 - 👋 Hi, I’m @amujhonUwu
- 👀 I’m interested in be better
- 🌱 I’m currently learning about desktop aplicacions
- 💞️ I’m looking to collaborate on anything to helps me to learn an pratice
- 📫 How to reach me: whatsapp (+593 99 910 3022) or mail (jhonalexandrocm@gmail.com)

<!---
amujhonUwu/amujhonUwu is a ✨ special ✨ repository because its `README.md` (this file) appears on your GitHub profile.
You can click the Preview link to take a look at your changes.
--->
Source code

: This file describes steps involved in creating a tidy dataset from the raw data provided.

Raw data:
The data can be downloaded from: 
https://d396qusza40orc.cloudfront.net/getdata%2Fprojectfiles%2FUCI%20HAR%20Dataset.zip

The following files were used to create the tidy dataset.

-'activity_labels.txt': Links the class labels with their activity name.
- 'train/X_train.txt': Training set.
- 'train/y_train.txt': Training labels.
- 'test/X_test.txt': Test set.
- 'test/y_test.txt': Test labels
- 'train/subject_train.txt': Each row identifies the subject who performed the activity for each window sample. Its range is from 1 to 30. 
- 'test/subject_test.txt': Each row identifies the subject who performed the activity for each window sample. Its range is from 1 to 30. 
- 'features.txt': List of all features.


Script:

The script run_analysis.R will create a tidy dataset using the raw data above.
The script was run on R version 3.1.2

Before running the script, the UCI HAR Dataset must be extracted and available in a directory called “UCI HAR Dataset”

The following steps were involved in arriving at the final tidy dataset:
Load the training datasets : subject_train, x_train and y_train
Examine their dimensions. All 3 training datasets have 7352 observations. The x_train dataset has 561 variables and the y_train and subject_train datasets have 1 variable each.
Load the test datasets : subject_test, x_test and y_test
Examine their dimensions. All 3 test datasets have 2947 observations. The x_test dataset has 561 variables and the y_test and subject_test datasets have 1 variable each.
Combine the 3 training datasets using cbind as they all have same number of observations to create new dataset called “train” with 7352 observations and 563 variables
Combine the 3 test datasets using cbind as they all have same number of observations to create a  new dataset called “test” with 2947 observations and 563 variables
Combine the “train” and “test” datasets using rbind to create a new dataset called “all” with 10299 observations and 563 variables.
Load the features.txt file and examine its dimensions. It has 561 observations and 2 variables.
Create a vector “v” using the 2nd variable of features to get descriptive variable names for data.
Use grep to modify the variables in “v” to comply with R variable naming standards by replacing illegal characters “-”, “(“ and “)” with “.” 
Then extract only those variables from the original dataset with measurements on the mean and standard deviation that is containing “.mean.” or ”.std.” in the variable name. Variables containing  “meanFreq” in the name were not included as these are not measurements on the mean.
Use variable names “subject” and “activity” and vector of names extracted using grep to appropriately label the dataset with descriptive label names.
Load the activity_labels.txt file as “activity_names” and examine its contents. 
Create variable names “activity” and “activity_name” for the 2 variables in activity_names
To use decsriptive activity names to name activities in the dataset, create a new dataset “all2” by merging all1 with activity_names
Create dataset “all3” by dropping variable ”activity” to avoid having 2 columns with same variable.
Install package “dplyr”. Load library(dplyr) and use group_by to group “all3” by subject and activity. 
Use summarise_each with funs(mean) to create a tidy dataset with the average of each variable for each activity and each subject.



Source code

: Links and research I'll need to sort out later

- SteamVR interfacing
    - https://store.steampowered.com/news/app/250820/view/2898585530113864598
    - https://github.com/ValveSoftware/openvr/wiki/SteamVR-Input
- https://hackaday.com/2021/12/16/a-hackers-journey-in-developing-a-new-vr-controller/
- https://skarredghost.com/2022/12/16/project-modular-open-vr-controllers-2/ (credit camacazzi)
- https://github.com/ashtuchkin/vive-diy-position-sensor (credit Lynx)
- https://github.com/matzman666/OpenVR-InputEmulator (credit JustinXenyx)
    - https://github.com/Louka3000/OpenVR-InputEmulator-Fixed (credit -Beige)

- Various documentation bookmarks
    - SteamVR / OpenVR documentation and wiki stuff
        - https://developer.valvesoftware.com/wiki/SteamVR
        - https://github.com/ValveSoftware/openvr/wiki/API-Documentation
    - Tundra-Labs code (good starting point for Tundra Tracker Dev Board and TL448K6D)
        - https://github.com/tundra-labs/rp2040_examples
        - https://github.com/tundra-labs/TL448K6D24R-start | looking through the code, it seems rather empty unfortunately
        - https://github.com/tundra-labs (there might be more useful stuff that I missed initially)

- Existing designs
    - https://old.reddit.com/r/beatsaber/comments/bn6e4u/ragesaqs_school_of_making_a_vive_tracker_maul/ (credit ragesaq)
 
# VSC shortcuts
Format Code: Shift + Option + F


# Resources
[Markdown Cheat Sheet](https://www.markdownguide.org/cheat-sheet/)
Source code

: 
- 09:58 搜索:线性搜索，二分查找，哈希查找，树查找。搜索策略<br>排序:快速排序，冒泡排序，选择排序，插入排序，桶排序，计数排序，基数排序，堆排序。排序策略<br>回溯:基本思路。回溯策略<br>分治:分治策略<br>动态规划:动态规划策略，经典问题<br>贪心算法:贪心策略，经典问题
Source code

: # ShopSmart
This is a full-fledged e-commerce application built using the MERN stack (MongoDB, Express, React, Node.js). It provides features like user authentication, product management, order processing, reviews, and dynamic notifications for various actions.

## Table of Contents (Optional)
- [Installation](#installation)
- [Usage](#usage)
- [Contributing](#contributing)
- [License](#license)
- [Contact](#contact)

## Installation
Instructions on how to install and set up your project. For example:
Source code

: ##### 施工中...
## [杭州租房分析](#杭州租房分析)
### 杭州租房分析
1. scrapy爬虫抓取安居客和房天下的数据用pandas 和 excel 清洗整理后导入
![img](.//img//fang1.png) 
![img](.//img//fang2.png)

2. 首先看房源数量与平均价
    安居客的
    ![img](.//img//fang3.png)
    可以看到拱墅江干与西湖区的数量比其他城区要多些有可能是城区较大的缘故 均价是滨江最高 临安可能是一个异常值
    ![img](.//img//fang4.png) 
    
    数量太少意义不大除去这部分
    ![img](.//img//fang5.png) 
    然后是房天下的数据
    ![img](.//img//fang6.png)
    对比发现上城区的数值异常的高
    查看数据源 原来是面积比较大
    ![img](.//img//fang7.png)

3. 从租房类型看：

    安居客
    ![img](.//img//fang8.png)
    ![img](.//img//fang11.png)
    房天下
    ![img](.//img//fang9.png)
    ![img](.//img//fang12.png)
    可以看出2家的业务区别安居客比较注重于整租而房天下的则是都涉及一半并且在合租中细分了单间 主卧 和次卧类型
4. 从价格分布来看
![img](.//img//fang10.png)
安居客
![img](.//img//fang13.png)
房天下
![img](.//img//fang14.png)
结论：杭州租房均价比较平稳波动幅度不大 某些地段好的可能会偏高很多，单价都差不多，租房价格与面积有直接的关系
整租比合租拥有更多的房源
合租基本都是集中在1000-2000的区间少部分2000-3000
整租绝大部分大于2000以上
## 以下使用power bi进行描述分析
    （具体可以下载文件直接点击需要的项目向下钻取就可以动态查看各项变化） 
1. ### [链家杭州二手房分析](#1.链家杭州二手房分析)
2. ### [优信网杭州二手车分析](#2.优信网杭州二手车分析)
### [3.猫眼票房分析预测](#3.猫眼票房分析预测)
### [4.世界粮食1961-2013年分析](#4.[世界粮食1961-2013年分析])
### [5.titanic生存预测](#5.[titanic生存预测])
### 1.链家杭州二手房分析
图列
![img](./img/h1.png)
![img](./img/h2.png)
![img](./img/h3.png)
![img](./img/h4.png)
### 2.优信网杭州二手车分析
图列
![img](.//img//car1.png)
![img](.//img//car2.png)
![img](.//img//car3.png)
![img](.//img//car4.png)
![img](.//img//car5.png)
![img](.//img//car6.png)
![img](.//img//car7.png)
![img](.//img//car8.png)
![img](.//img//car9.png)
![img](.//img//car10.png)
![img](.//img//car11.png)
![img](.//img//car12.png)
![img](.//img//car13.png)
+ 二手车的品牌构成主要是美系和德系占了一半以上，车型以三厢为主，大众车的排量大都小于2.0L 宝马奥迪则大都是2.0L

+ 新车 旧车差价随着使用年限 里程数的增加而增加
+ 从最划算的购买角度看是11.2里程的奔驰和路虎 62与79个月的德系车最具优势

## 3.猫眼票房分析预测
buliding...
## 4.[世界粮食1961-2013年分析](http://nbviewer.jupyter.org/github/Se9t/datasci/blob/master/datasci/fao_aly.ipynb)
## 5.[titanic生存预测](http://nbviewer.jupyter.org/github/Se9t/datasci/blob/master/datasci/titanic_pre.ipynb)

⁂

What needs to be done -> In the entries above, find the line with "## 以下使用power bi进行描述分析" and the line with "## 4.[世界粮食1961", then restate word for word both of them and every line between, with nothing more.

Result of the exercise ->
## 以下使用power bi进行描述分析
    （具体可以下载文件直接点击需要的项目向下钻取就可以动态查看各项变化） 
1. ### [链家杭州二手房分析](#1.链家杭州二手房分析)
2. ### [优信网杭州二手车分析](#2.优信网杭州二手车分析)
### [3.猫眼票房分析预测](#3.猫眼票房分析预测)
### [4.世界粮食1961-2013年分析](#4.[世界粮食1961-2013年分析])
### [5.titanic生存预测](#5.[titanic生存预测])
### 1.链家杭州二手房分析
图列
![img](./img/h1.png)
![img](./img/h2.png)
![img](./img/h3.png)
![img](./img/h4.png)
### 2.优信网杭州二手车分析
图列
![img](.//img//car1.png)
![img](.//img//car2.png)
![img](.//img//car3.png)
![img](.//img//car4.png)
![img](.//img//car5.png)
![img](.//img//car6.png)
![img](.//img//car7.png)
![img](.//img//car8.png)
![img](.//img//car9.png)
![img](.//img//car10.png)
![img](.//img//car11.png)
![img](.//img//car12.png)
![img](.//img//car13.png)
+ 二手车的品牌构成主要是美系和德系占了一半以上，车型以三厢为主，大众车的排量大都小于2.0L 宝马奥迪则大都是2.0L

+ 新车 旧车差价随着使用年限 里程数的增加而增加
+ 从最划算的购买角度看是11.2里程的奔驰和路虎 62与79个月的德系车最具优势

## 3.猫眼票房分析预测
buliding...
## 4.[世界粮食1961-2013年分析](http://nbviewer.jupyter.org/github/Se9t/datasci/blob/master/datasci/fao_aly.ipynb)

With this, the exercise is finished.